The female characters – though more central to the story and more interesting – are just as unsympathetic.

There is Beatrice, a woman so fixated upon the cartoon character Betty Boop that she has endured multiple cosmetic surgeries in order to recreate herself in the image of that animated icon.  She and Mary almost develop an interaction that goes beyond a doctor / patient relationship, but Mary consistently severs it.

Beatrice introduces Mary to her friend “Ruby Realgirl” who desires nothing so much as to become a real doll, completely asexualized.  She asks Mary to remove her nipples and labia, and to sew up her vagina as much as possible.

Later in the movie, as Mary has developed a reputation in the bodmod world, she is approached by twin sisters (played by the writers/directors themselves) who feel they have no connection to anyone else in the world except each other.  They ask Mary to amputate and swap their left arms so that, in the case of the death of either one, the survivor would still have something of her sister.

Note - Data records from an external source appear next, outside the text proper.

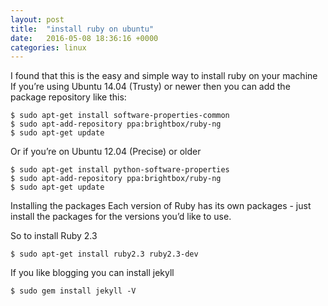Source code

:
 ```yaml
---
layout: post
title:  "install ruby on ubuntu"
date:   2016-05-08 18:36:16 +0000
categories: linux
---
```


I found that this is the easy and simple way to install ruby on your machine
If you’re using Ubuntu 14.04 (Trusty) or newer then you can add the package repository like this:

``` shell
$ sudo apt-get install software-properties-common
$ sudo apt-add-repository ppa:brightbox/ruby-ng
$ sudo apt-get update
```

Or if you’re on Ubuntu 12.04 (Precise) or older

``` shell
$ sudo apt-get install python-software-properties
$ sudo apt-add-repository ppa:brightbox/ruby-ng
$ sudo apt-get update
```

Installing the packages
Each version of Ruby has its own packages - just install the packages for the versions you’d like to use.

So to install Ruby 2.3

``` shell
$ sudo apt-get install ruby2.3 ruby2.3-dev
```

If you like blogging you can install jekyll

``` shell
$ sudo gem install jekyll -V
```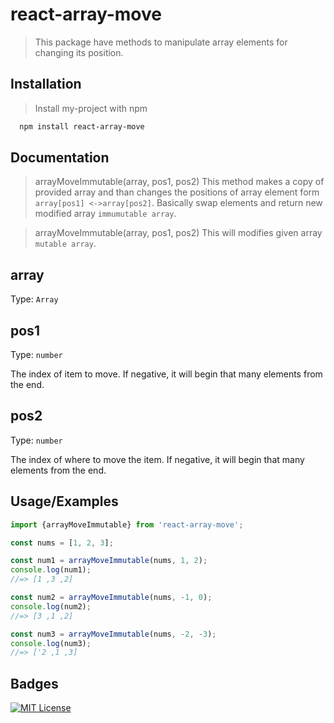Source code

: 
# react-array-move

> This package have methods to manipulate array elements for changing its position.



## Installation

>Install my-project with npm

```bash
  npm install react-array-move
  ```
    
## Documentation

> arrayMoveImmutable(array, pos1, pos2)
This method makes a copy of provided array and than changes the positions of array element form `array[pos1] <->array[pos2]`. Basically swap elements and return new modified array `immumutable array`.

> arrayMoveImmutable(array, pos1, pos2)
This will modifies given array `mutable array`.

## array
Type: `Array`

## pos1
Type: `number`

The index of item to move.
If negative, it will begin that many elements from the end.

## pos2
Type: `number`

The index of where to move the item.
If negative, it will begin that many elements from the end.


## Usage/Examples
```javascript
import {arrayMoveImmutable} from 'react-array-move';

const nums = [1, 2, 3];

const num1 = arrayMoveImmutable(nums, 1, 2);
console.log(num1);
//=> [1 ,3 ,2]

const num2 = arrayMoveImmutable(nums, -1, 0);
console.log(num2);
//=> [3 ,1 ,2]

const num3 = arrayMoveImmutable(nums, -2, -3);
console.log(num3);
//=> ['2 ,1 ,3]


```
## Badges



[![MIT License](https://img.shields.io/badge/License-MIT-green.svg)](https://choosealicense.com/licenses/mit/)

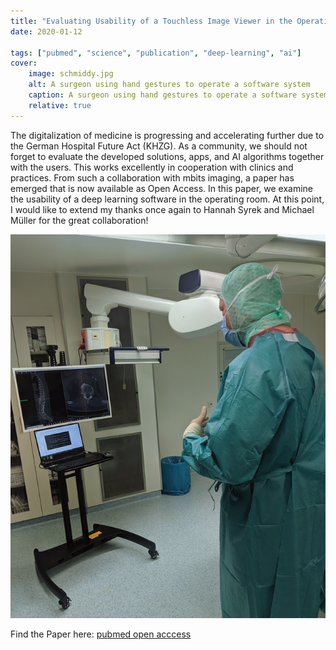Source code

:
 ```yaml
---
title: "Evaluating Usability of a Touchless Image Viewer in the Operating Room"
date: 2020-01-12

tags: ["pubmed", "science", "publication", "deep-learning", "ai"]
cover:
    image: schmiddy.jpg
    alt: A surgeon using hand gestures to operate a software system
    caption: A surgeon using hand gestures to operate a software system
    relative: true
---
```


The digitalization of medicine is progressing and accelerating further due to the German Hospital Future Act (KHZG). As a community, we should not forget to evaluate the developed solutions, apps, and AI algorithms together with the users. This works excellently in cooperation with clinics and practices. From such a collaboration with mbits imaging, a paper has emerged that is now available as Open Access. In this paper, we examine the usability of a deep learning software in the operating room. At this point, I would like to extend my thanks once again to Hannah Syrek and Michael Müller for the great collaboration!

![image](schmiddy.jpg#center)

Find the Paper here: [pubmed open acccess](https://pubmed.ncbi.nlm.nih.gov/31995836/)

A horror movie by and about women is interesting – especially since so much of the horror genre seems predicated upon violence towards women.  But I wonder if it can accurately be called a “feminist” film.  As a male, I’m not sure I’m even allowed to offer an opinion on feminist studies, but let me offer a couple of observations. 

American Mary passes the Bechdel test; it has 1) at least two women in it 2) who talk to each other 3) about something other than a man but… there are no real relationships developed between the female characters. 

American Mary also features a strong female central character who takes charge of her own life, but… she can hardly be described as a hero figure.  In her quest for self expression, Mary becomes morally indistinguishable from those who abused her.  They violate her body sexually.  She violates her rapist by practicing her body modification surgeries on him – keeping him hostage by amputating his limbs and sewing his mouth shut…

None of the female characters are especially whole.  Their body modifications seem less motivated by self expression and a secure sense of self identity than by self loathing and loneliness.  I don’t know if this film, which on the surface seems to have all the traits of a feminist work, can really be described as feminist. 

Repeated three times throughout the movie is the song Ave Maria in increasingly complicated arrangements – serving to illustrate Mary’s increasing skills as a surgeon – culminating in her inverted apotheosis.  It’s an interesting movie – well filmed, and powerfully performed.  But it’s very much a discomforting movie.  It shocks.  It purposefully violates our sense of order; it traipses unapologetically over our taboos. 

How is a healthy sense of identity expressed in one’s body?  Are “normal” cosmetic surgeries like breast augmentations examples of self-mutilation or self-expression?  What about circumcision?  Should it be considered a body-modification surgery like piercing, tattooing, branding, or implants?  What makes one more acceptable than another?